Please give the listing again in full, leaving out its images.

[[ Exercise inputs, beginning ]]

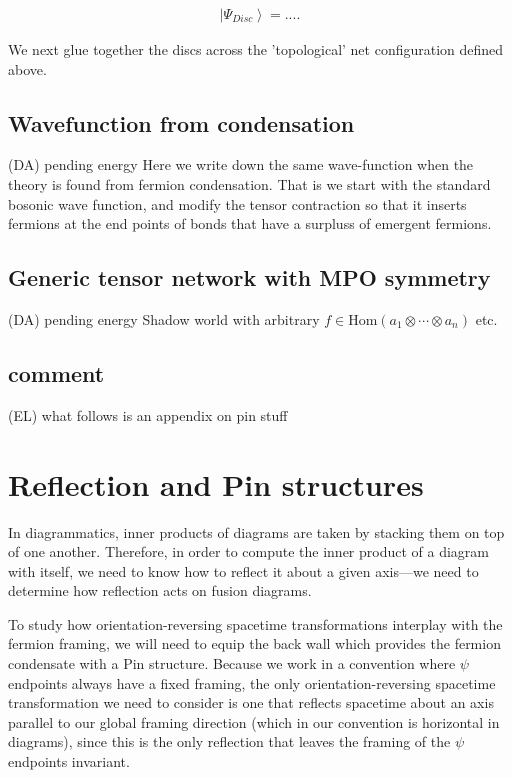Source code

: \documentclass[12pt,a4paper]{article}
\newcommand{\tp}{\otimes}
\newcommand{\ket}[1]{\ensuremath{\left|#1\right\rangle}}
\newcommand{\dave}[1]{{\color{ao(english)}\footnotesize{(DA) #1}}}
\newcommand{\ethan}[1]{{\color{amethyst}\footnotesize{(EL) #1}}}
\begin{document}
\begin{align}
\ket{\Psi_{Disc}} = ....
\end{align}


We next glue together the discs across the 'topological' net configuration defined above.


\subsection{Wavefunction from condensation} 
\dave{pending energy}
Here we write down the same wave-function when the theory is found from fermion condensation. 
That is we start with the standard bosonic wave function, 
and modify the tensor contraction so that it inserts fermions at the end points of bonds that have a surpluss of emergent fermions.

\subsection{Generic tensor network with MPO symmetry }
\dave{pending energy}
Shadow world with arbitrary $ f \in \text{Hom}(a_1 \tp \cdots \tp a_n)$ etc.

 
 


 
\subsection{comment}
\ethan{what follows is an appendix on pin stuff} 
\section{Reflection and Pin structures} \label{pins_and_reflection}

In diagrammatics, inner products of diagrams are taken by stacking them on top of one another. 
Therefore, in order to compute the inner product of a diagram with itself, we need to know how to reflect it about a given axis---we need to determine how reflection acts on fusion diagrams. 

To study how orientation-reversing spacetime transformations interplay with the fermion framing, we will need to equip the back wall which provides the fermion condensate with a Pin structure. Because we work in a convention where $\psi$ endpoints always have a fixed framing, the only orientation-reversing spacetime transformation we need to consider is one that  reflects spacetime about an axis parallel to our global framing direction (which in our convention is horizontal in diagrams), since this is the only reflection that leaves the framing of the $\psi$ endpoints invariant. 
\end{document}
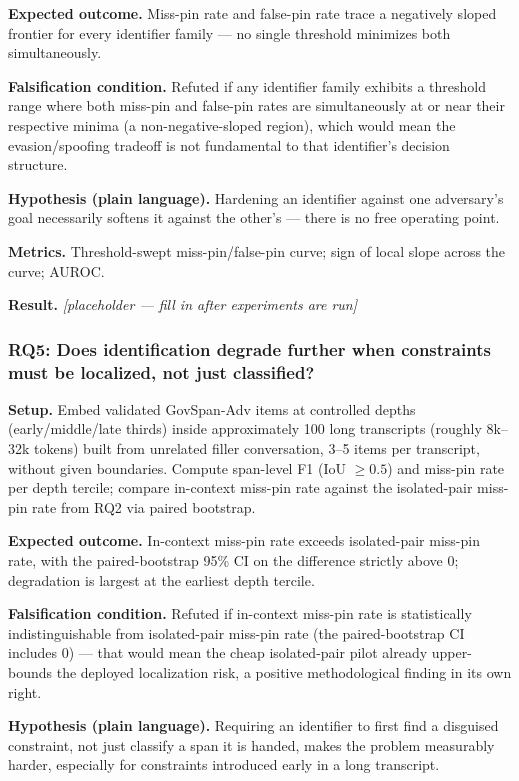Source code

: \documentclass[11pt]{article}
\newcommand{\ph}{\textit{[placeholder --- fill in after experiments are run]}}
\begin{document}
\textbf{Expected outcome.} Miss-pin rate and false-pin rate trace a negatively sloped frontier for every identifier family --- no single threshold minimizes both simultaneously.

\textbf{Falsification condition.} Refuted if any identifier family exhibits a threshold range where both miss-pin and false-pin rates are simultaneously at or near their respective minima (a non-negative-sloped region), which would mean the evasion/spoofing tradeoff is not fundamental to that identifier's decision structure.

\textbf{Hypothesis (plain language).} Hardening an identifier against one adversary's goal necessarily softens it against the other's --- there is no free operating point.

\textbf{Metrics.} Threshold-swept miss-pin/false-pin curve; sign of local slope across the curve; AUROC.

\textbf{Result.} \ph

\subsubsection{RQ5: Does identification degrade further when constraints must be localized, not just classified?}
\textbf{Setup.} Embed validated GovSpan-Adv items at controlled depths (early/middle/late thirds) inside approximately 100 long transcripts (roughly 8k--32k tokens) built from unrelated filler conversation, 3--5 items per transcript, without given boundaries. Compute span-level F1 (IoU $\geq 0.5$) and miss-pin rate per depth tercile; compare in-context miss-pin rate against the isolated-pair miss-pin rate from RQ2 via paired bootstrap.

\textbf{Expected outcome.} In-context miss-pin rate exceeds isolated-pair miss-pin rate, with the paired-bootstrap 95\% CI on the difference strictly above 0; degradation is largest at the earliest depth tercile.

\textbf{Falsification condition.} Refuted if in-context miss-pin rate is statistically indistinguishable from isolated-pair miss-pin rate (the paired-bootstrap CI includes 0) --- that would mean the cheap isolated-pair pilot already upper-bounds the deployed localization risk, a positive methodological finding in its own right.

\textbf{Hypothesis (plain language).} Requiring an identifier to first find a disguised constraint, not just classify a span it is handed, makes the problem measurably harder, especially for constraints introduced early in a long transcript.
\end{document}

[[ Exercise inputs, end ]]

_Answer section_.
Source code

: \documentclass[12pt,a4paper]{article}
\newcommand{\tp}{\otimes}
\newcommand{\ket}[1]{\ensuremath{\left|#1\right\rangle}}
\newcommand{\dave}[1]{{\color{ao(english)}\footnotesize{(DA) #1}}}
\newcommand{\ethan}[1]{{\color{amethyst}\footnotesize{(EL) #1}}}
\begin{document}
\begin{align}
\ket{\Psi_{Disc}} = ....
\end{align}


We next glue together the discs across the 'topological' net configuration defined above.


\subsection{Wavefunction from condensation} 
\dave{pending energy}
Here we write down the same wave-function when the theory is found from fermion condensation. 
That is we start with the standard bosonic wave function, 
and modify the tensor contraction so that it inserts fermions at the end points of bonds that have a surpluss of emergent fermions.

\subsection{Generic tensor network with MPO symmetry }
\dave{pending energy}
Shadow world with arbitrary $ f \in \text{Hom}(a_1 \tp \cdots \tp a_n)$ etc.

 
 


 
\subsection{comment}
\ethan{what follows is an appendix on pin stuff} 
\section{Reflection and Pin structures} \label{pins_and_reflection}

In diagrammatics, inner products of diagrams are taken by stacking them on top of one another. 
Therefore, in order to compute the inner product of a diagram with itself, we need to know how to reflect it about a given axis---we need to determine how reflection acts on fusion diagrams. 

To study how orientation-reversing spacetime transformations interplay with the fermion framing, we will need to equip the back wall which provides the fermion condensate with a Pin structure. Because we work in a convention where $\psi$ endpoints always have a fixed framing, the only orientation-reversing spacetime transformation we need to consider is one that  reflects spacetime about an axis parallel to our global framing direction (which in our convention is horizontal in diagrams), since this is the only reflection that leaves the framing of the $\psi$ endpoints invariant. 
\end{document}
Source code

: \documentclass[11pt]{article}
\newcommand{\ph}{\textit{[placeholder --- fill in after experiments are run]}}
\begin{document}
\textbf{Expected outcome.} Miss-pin rate and false-pin rate trace a negatively sloped frontier for every identifier family --- no single threshold minimizes both simultaneously.

\textbf{Falsification condition.} Refuted if any identifier family exhibits a threshold range where both miss-pin and false-pin rates are simultaneously at or near their respective minima (a non-negative-sloped region), which would mean the evasion/spoofing tradeoff is not fundamental to that identifier's decision structure.

\textbf{Hypothesis (plain language).} Hardening an identifier against one adversary's goal necessarily softens it against the other's --- there is no free operating point.

\textbf{Metrics.} Threshold-swept miss-pin/false-pin curve; sign of local slope across the curve; AUROC.

\textbf{Result.} \ph

\subsubsection{RQ5: Does identification degrade further when constraints must be localized, not just classified?}
\textbf{Setup.} Embed validated GovSpan-Adv items at controlled depths (early/middle/late thirds) inside approximately 100 long transcripts (roughly 8k--32k tokens) built from unrelated filler conversation, 3--5 items per transcript, without given boundaries. Compute span-level F1 (IoU $\geq 0.5$) and miss-pin rate per depth tercile; compare in-context miss-pin rate against the isolated-pair miss-pin rate from RQ2 via paired bootstrap.

\textbf{Expected outcome.} In-context miss-pin rate exceeds isolated-pair miss-pin rate, with the paired-bootstrap 95\% CI on the difference strictly above 0; degradation is largest at the earliest depth tercile.

\textbf{Falsification condition.} Refuted if in-context miss-pin rate is statistically indistinguishable from isolated-pair miss-pin rate (the paired-bootstrap CI includes 0) --- that would mean the cheap isolated-pair pilot already upper-bounds the deployed localization risk, a positive methodological finding in its own right.

\textbf{Hypothesis (plain language).} Requiring an identifier to first find a disguised constraint, not just classify a span it is handed, makes the problem measurably harder, especially for constraints introduced early in a long transcript.
\end{document}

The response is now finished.